Em meio a muitas brigas internas, Jordania vendeu suas ações do Vitesse àquele de quem era testa-de-ferro (o russo Alexander Chigrinsky), e largou o clube em 2013. Poderia ser o ponto de início da queda célere rumo ao abismo. Não está sendo. Porque o ambiente interno dos Arnhemmers foi pacificado com essa mudança. Sorte do time, que se manteve na metade de cima da tabela e confirma outra boa campanha no Campeonato Holandês: na rodada passada, superou o Heracles Almelo e chegou à quarta posição, com 31 pontos, ocupando a posição de “melhor do resto” na liga.
E é possível dizer que os aurinegros mostram, atualmente, o melhor futebol da Holanda, se o critério usado for a ofensividade. Bem escreveu o site catenaccio.nl (aqui, a tradução em inglês, do blog Benefoot), no ano passado: se o futebol holandês, totalmente desorientado em termos táticos na atualidade, ainda aposta nos cânones do Futebol Total - marcação por pressão, variação de posições, encurtamento de espaços ao adversário -, o time que mais os apresenta em campo é o de Arnhem.
Não chega a ser novidade ver boas campanhas do Vitesse. No ano passado, o time foi aos play-offs por vaga na Liga Europa, e ganhou a vaga (caiu para o Southampton na terceira fase preliminar, mas aí é outra história); em 2013/14, chegou até a sonhar com o título, mas contentou-se com um sexto lugar razoável e nova participação nos play-offs. Todavia, agora o Vites mostra diferenças em relação a essas temporadas. Se há duas temporadas, era clara a dependência excessiva de Wilfried Bony no ataque, agora a equipe sabe criar mais jogadas ofensivas, e mostra mais velocidade em campo.
Isso possibilita à equipe de Arnhem fazer jogos muito renhidos contra os times grandes. Mesmo tendo perdido para o Ajax em casa (3 a 1, na 10ª rodada), a equipe ficou por muito tempo na frente do placar, e pressionou bem mais o líder da Eredivisie. Contra o PSV, na 15ª rodada, a mesma coisa: criou chances, deu trabalho ao goleiro Jeroen Zoet... mas tomou o gol da vitória dos Boeren no último minuto do jogo.
Entretanto, contra os adversários de nível igual ou pior, o estilo trouxe bons resultados. Basta ver o que ocorreu nas partidas contra times que disputam vaga nos play-offs pela Liga Europa. Duas goleadas seguidas, contra Groningen (5 a 0, 8ª rodada) e Zwolle (5 a 1, 9ª rodada); contra o NEC, vitória simples, por 1 a 0; e contra o Heracles Almelo, empate por um gol.

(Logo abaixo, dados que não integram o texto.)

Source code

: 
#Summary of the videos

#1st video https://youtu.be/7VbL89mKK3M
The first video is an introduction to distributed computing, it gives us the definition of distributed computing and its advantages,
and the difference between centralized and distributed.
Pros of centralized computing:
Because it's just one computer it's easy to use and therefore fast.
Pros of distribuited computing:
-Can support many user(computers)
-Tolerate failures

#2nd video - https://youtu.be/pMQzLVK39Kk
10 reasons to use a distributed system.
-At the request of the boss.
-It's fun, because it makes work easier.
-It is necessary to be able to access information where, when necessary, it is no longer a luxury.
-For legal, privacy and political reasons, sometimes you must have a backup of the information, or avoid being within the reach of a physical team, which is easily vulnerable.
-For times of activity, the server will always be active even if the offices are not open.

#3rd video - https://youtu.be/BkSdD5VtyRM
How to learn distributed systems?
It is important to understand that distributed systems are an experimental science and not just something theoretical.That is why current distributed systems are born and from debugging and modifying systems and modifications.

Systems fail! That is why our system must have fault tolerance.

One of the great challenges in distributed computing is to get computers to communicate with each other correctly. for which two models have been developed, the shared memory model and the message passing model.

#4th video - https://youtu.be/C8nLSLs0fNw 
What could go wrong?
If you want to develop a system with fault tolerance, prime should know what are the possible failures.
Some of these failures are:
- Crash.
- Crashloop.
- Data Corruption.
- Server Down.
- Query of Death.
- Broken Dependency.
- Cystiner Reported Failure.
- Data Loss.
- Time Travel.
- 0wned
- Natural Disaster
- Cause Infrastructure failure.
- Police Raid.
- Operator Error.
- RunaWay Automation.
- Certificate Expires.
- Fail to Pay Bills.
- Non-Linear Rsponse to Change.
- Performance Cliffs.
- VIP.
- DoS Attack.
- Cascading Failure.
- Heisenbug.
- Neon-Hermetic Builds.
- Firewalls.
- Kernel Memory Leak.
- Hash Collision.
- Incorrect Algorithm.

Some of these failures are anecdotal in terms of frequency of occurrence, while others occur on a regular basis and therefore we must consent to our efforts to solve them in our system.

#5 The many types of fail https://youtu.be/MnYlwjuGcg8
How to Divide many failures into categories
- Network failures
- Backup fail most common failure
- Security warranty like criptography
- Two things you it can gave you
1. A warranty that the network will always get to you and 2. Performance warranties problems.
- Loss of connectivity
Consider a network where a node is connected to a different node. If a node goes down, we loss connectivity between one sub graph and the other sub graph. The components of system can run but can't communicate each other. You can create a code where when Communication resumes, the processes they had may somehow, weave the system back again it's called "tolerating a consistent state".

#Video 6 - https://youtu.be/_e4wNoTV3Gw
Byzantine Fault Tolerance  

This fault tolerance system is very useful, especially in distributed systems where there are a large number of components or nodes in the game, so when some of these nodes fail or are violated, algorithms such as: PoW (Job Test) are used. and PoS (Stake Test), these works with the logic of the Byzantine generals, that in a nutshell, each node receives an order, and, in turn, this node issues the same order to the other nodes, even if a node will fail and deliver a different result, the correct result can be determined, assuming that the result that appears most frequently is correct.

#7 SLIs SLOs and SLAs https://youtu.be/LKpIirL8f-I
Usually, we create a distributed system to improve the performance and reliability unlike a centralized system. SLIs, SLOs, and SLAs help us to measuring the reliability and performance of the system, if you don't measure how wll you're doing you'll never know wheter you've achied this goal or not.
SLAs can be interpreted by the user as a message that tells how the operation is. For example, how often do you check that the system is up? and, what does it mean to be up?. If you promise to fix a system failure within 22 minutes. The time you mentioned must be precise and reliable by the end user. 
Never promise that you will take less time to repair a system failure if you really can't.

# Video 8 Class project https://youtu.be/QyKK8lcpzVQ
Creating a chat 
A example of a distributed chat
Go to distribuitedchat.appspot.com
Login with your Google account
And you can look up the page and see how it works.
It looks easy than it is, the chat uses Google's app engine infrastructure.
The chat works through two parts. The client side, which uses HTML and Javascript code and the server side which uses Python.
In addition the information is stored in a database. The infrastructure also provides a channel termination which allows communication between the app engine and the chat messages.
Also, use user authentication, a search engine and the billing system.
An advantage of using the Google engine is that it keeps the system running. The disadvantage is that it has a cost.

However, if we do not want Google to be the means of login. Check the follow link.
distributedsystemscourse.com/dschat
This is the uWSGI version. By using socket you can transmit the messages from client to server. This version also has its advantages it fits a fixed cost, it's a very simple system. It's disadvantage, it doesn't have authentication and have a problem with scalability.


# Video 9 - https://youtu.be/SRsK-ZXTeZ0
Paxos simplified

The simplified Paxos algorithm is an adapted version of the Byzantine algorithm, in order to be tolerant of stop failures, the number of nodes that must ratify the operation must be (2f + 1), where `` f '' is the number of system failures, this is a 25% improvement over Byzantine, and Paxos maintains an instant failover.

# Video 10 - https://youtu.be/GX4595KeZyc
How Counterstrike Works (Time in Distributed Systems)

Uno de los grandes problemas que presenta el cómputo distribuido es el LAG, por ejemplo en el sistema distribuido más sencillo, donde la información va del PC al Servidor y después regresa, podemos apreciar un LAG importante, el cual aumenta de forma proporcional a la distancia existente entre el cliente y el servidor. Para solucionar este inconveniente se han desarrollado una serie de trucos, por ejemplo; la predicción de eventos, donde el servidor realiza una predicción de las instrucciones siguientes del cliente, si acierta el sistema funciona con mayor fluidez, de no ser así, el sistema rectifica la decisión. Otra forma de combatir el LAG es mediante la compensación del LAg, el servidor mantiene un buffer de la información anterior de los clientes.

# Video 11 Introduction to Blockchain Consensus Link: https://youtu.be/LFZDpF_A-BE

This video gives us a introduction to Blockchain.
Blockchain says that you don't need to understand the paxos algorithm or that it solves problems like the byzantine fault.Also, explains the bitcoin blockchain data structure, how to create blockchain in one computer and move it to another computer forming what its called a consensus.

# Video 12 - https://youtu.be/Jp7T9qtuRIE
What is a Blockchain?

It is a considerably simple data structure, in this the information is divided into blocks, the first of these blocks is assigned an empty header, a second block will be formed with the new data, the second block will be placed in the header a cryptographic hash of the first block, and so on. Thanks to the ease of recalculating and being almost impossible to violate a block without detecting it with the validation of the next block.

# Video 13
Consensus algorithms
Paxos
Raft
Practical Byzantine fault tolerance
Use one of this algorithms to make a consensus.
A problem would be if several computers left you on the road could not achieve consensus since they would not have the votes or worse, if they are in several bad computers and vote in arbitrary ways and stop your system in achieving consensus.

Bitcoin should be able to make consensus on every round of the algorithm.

A velocidade ofensiva, na verdade, só se justifica pela solidez defensiva do Vitesse. Já há algumas temporadas, Eloy Room é considerado um dos melhores goleiros da Eredivisie: elástico e seguro, deixou no banco o experiente Piet Velthuizen. E ainda foi convocado por Patrick Kluivert para defender a seleção de Curaçao, quando o ex-atacante tornou-se treinador dos curaçalinos. Na zaga, a linha de quatro defensores atua de modo tão entrosado que nem mesmo as mudanças ocorridas nos jogadores a perturbam. Se Jan-Arie van der Heijden tomou o caminho do Feyenoord, Arnold Kruiswijk tomou o posto de jogador básico no setor; se Guram Kashia caiu de produção, Maikel van der Werff veio do Zwolle e tomou o lugar do georgiano, antigo capitão do time. E sem grandes alterações no modo de jogar, a defesa se fez notar, também: tomou 17 gols no campeonato, número só maior do que os 11 gols sofridos pelo líder Ajax.

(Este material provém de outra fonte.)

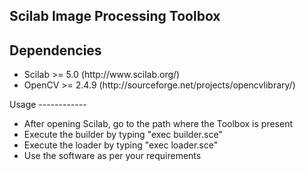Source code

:             
## Scilab Image Processing Toolbox


Dependencies
------------
<ul>
<li>Scilab		>= 5.0		(http://www.scilab.org/)
<li>OpenCV		>= 2.4.9	(http://sourceforge.net/projects/opencvlibrary/)
</ul>
Usage
------------
<ul>
<li>After opening Scilab, go to the path where the Toolbox is present
<li>Execute the builder by typing "exec builder.sce"
<li>Execute the loader by typing "exec loader.sce"
<li>Use the software as per your requirements
</ul>
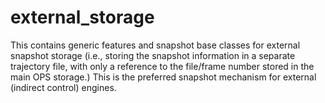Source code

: # external_storage

This contains generic features and snapshot base classes for external snapshot
storage (i.e., storing the snapshot information in a separate trajectory file,
with only a reference to the file/frame number stored in the main OPS storage.)
This is the preferred snapshot mechanism for external (indirect control)
engines.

Mas é na montagem de meio-campo e ataque que se justifica a ascensão do Vitesse. O que começa como 4-3-3 transforma-se num interessante 4-2-1-3. Os volantes Sheran Yeini e Marvelous Nakamba fazem trabalho de marcação dedicado o suficiente para liberar Valeri Qazaishvili. E “Vako” tornou-se um dos destaques da Eredivisie: não só cria muitas das jogadas ofensivas, mas também chega ao ataque para finalizar. O que só ajuda outros dois destaques do ataque, bons na conclusão: o albanês Milot Rashica e o inglês Dominic Solanke. Justamente os três principais goleadores do Vitesse na Eredivisie: Rashica e Qazaishvili têm sete gols, Solanke marcou cinco.
Solanke, aliás, é símbolo de um dos principais pontos que auxilia o Vitesse: a manutenção das ligações “oficiosas” com o Chelsea. Merab Jordania pode ter saído, mas Alexander Chigrinsky também é amigo de Roman Abramovich. Sendo assim, continuam frequentes os empréstimos de jovens para ganharem ritmo na Holanda antes de voltarem a Stamford Bridge. Atualmente, Solanke é o grande destaque, mas também são frequentes no time o volante Lewis Baker e o atacante Isaiah “Izzy” Brown. Sem ter aproveitado muito as poucas chances que teve, o brasileiro Nathan acabou sendo eclipsado pelo trio de ingleses no elenco principal.
Contudo, a pausa de inverno trouxera uma incógnita indesejável: Peter Bosz, técnico da equipe desde 2013, aceitou proposta do Maccabi Tel Aviv e foi treinar o vice-líder do campeonato israelense. Primeiramente interino, o auxiliar Rob Maas logo foi efetivado, mas ficava a dúvida sobre o impacto da mudança. A julgar pela primeira rodada do returno, ele inexistiu. A vitória categórica sobre o Cambuur, penúltimo colocado (2 a 0), fez o Vitesse superar o Heracles atingido em cheio não só pela saída de Oussama Tannane, mas também pela goleada no clássico contra o Twente (4 a 0).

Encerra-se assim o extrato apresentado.